Jones and Berry said that the bill will prevent community pharmacies from shutting down, a factor they say endangers the drug access of people living in rural areas.

"I can ensure you that we are going to rally the American people," Jones said. "This is about their ability to have a pharmacist in their town that they can go and see."

While the bill's future in Congress is uncertain, Berry said its passage would provide more fairness than Medicare drug legislation does.

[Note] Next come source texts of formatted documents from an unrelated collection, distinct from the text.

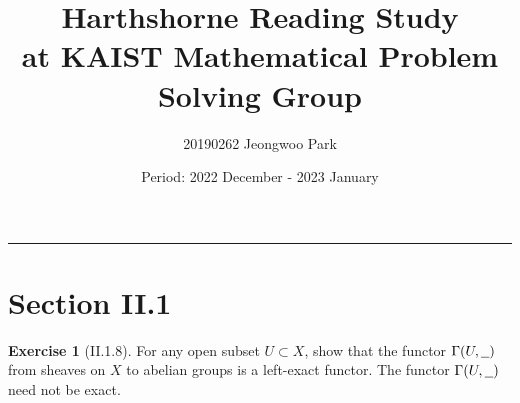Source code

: \documentclass{article}
\title{\textbf{Harthshorne Reading Study}\\[0.5em] {\large at KAIST Mathematical Problem Solving Group}}
\author{20190262 Jeongwoo Park}
\date{Period: 2022 December - 2023 January}
\newcommand{\separater}{\begin{center} \rule{0.5\linewidth}{0.3pt} \end{center}}
\theoremstyle{plain}
\theoremstyle{definition}
\newtheorem*{exer}{Exercise}
\begin{document}
\maketitle

\separater

\section*{Section II.1}

\begin{exer}[II.1.8]
    For any open subset $U \subset X$, show that the functor $\Gamma(U, \underline{\hspace{0.6em}})$ from sheaves on $X$ to abelian groups is a left-exact functor. The functor $\Gamma(U, \underline{\hspace{0.6em}})$ need not be exact.
\end{exer}
\end{document}
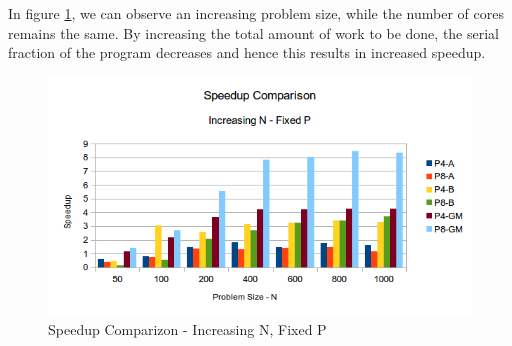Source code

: \documentclass[conference]{IEEEtran}
\begin{document}
In figure \ref{pic:omp_speedup_comp2}, we can observe an increasing problem size, while the number of cores remains the same. By increasing the total amount of work to be done, the serial fraction of the program decreases and hence this results in increased speedup.

\begin{figure}[h]
  \centering
  \includegraphics[scale=0.55]{pic/omp_speedup2_comp.png} 
  \caption{Speedup Comparizon - Increasing N, Fixed P}
  \label{pic:omp_speedup_comp2}
\end{figure}



%
%

\end{document}

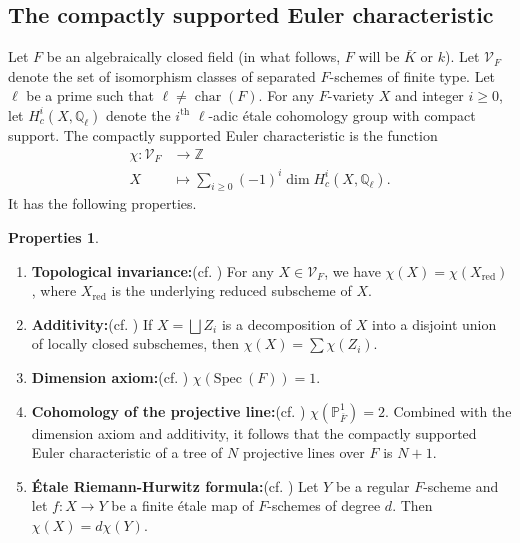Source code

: \documentclass[12pt]{amsart}
\numberwithin{equation}{section}
\theoremstyle{definition}
\newtheorem{properties}[equation]{Properties}
\newcommand{\ol}[1]{\overline{#1}}
\newcommand{\Q}{\mathbb Q}
\newcommand{\Z}{\mathbb Z}
\renewcommand{\P}{\mathbb P}
\newcommand{\Spec}{\mathrm{Spec} \ }
\DeclareMathOperator{\cha}{char}
\begin{document}
\subsection*{The compactly supported Euler characteristic} Let $F$ be an algebraically closed field (in what follows, $F$ will be
$\ol{K}$ or $k$). Let $\mathcal{V}_F$ denote the set of isomorphism
classes of separated $F$-schemes of finite type. Let $\ell$ be a prime such that $\ell \neq \cha(F)$. For any
$F$-variety $X$ and integer $i \geq 0$, let $H^i_c(X,\Q_\ell)$ denote
the $i^{\mathrm{th}}$ $\ell$-adic \'{e}tale cohomology group with
compact support. The compactly supported Euler characteristic is the
function 
 \begin{align*} \chi \colon \mathcal{V}_F &\rightarrow \Z \\ X &\mapsto \sum_{i \geq 0} (-1)^i\dim H^i_c(X,\Q_{\ell}). \end{align*}
It has the following properties.
\begin{properties}\label{Peulerchar}\hfill 
\begin{enumerate}[label=(\arabic*)]
\item\label{Etopinv} \textbf{Topological invariance:}(cf. \cite[Chapter~1, Section~2, p.~22]{Milne}) For any $X \in \mathcal{V}_F$, we have $\chi(X) = \chi(X_{\mathrm{red}})$, where $X_{\mathrm{red}}$ is the underlying reduced subscheme of $X$.
\item\label{Eadditivity} \textbf{Additivity:}(cf. \cite[Chapter~1, Section~9, p.~65]{Milne}) If $X = \bigsqcup Z_i$ is a decomposition of $X$ into a disjoint union of locally closed subschemes, then $\chi(X) = \sum \chi(Z_i)$.
\item\label{Epoint} \textbf{Dimension axiom:}(cf. \cite[Chapter~1, Section~9, p.~65]{Milne}) $\chi(\Spec(F)) = 1$.
\item\label{Echain} \textbf{Cohomology of the projective line:}(cf. \cite[Chapter~1, Section~14, p.~90]{Milne})
  $\chi(\P^1_{\overline{F}}) = 2$. Combined with the dimension axiom
  and additivity, it follows that the compactly supported Euler
  characteristic of a tree of $N$ projective lines over $F$ is $N+1$.
\item\label{ERHformula} \textbf{\'{E}tale Riemann-Hurwitz formula:}(cf. \cite[Chapter~V, Remark~2.15~(c)]{MilnePrint}) Let $Y$ be a
  regular $F$-scheme and let $f \colon X \rightarrow Y$ be a finite
  \'{e}tale map of $F$-schemes of degree $d$.  Then $\chi(X) = d
  \chi(Y)$.
\end{enumerate}
\end{properties}
\end{document}
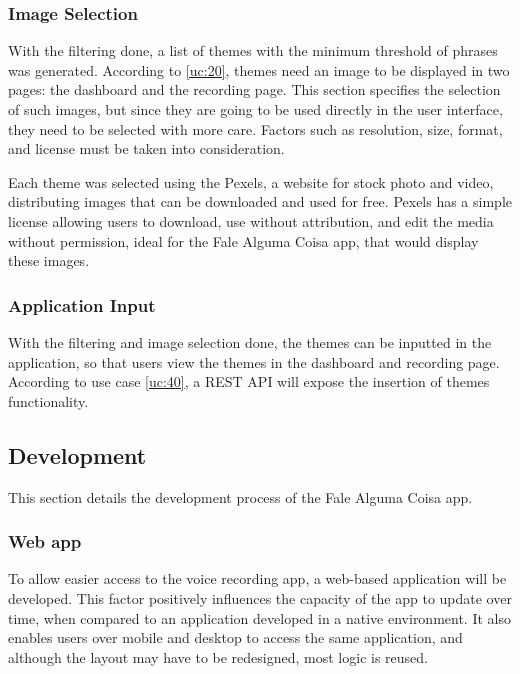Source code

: \subsubsection{Image Selection}

With the filtering done, a list of themes with the minimum threshold of phrases was generated. According to \ref{uc:20}, themes need an image to be displayed in two pages: the dashboard and the recording page. This section specifies the selection of such images, but since they are going to be used directly in the user interface, they need to be selected with more care. Factors such as resolution, size, format, and license must be taken into consideration.

Each theme was selected using the Pexels, a website for stock photo and video, distributing images that can be downloaded and used for free. Pexels has a simple license allowing users to download, use without attribution, and edit the media without permission, ideal for the Fale Alguma Coisa app, that would display these images.

\subsubsection{Application Input}

With the filtering and image selection done, the themes can be inputted in the application, so that users view the themes in the dashboard and recording page. According to use case \ref{uc:40}, a REST API will expose the insertion of themes functionality.

\subsection{Development}
\label{sec:app-development}

This section details the development process of the Fale Alguma Coisa app. 

\subsubsection{Web app}

To allow easier access to the voice recording app, a web-based application will be developed. This factor positively influences the capacity of the app to update over time, when compared to an application developed in a native environment. It also enables users over mobile and desktop to access the same application, and although the layout may have to be redesigned, most logic is reused.

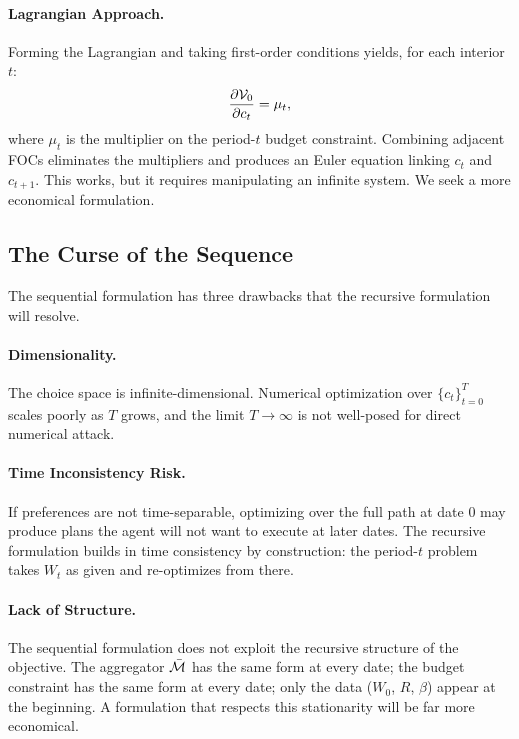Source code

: \paragraph{Lagrangian Approach.}
Forming the Lagrangian and taking first-order conditions yields, for each interior $t$:
\begin{equation}
\frac{\partial \V_0}{\partial c_t} = \mu_t,
\label{eq:lagrangian-foc}
\end{equation}
where $\mu_t$ is the multiplier on the period-$t$ budget constraint. Combining adjacent FOCs eliminates the multipliers and produces an Euler equation linking $c_t$ and $c_{t+1}$. This works, but it requires manipulating an infinite system. We seek a more economical formulation.

\subsection{The Curse of the Sequence}
\label{subsec:dp-curse-sequence}

The sequential formulation has three drawbacks that the recursive formulation will resolve.

\paragraph{Dimensionality.}
The choice space is infinite-dimensional. Numerical optimization over $\{c_t\}_{t=0}^{T}$ scales poorly as $T$ grows, and the limit $T \to \infty$ is not well-posed for direct numerical attack.

\paragraph{Time Inconsistency Risk.}
If preferences are not time-separable, optimizing over the full path at date $0$ may produce plans the agent will not want to execute at later dates. The recursive formulation builds in time consistency by construction: the period-$t$ problem takes $W_t$ as given and re-optimizes from there.

\paragraph{Lack of Structure.}
The sequential formulation does not exploit the recursive structure of the objective. The aggregator $\Mbar$ has the same form at every date; the budget constraint has the same form at every date; only the data ($W_0$, $R$, $\beta$) appear at the beginning. A formulation that respects this stationarity will be far more economical.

"You don't have to be broken out in brilliance to see that the Medicare Modernization and Prescription Drug Act of 2003 was never intended to help senior citizens or consumers or pharmacies in any way," Berry said. "It was meant to help pharmaceutical manufacturers and insurance companies."

HB 1474 is the House's version of similar legislation introduced in the Senate last month. The Pharmacy Access Improvement (PhAIm) Act would also speed up reimbursements to 14 days. Both bills would eliminate co-branding, the practice in which insurers brand health cards with the logo or name of a pharmacy chain.

In response to the PhAIm Act, the Pharmaceutical Care Management Association said the bill would "thrust new costs and administrative burden on Part D sponsors without offering any corresponding upside for beneficiaries."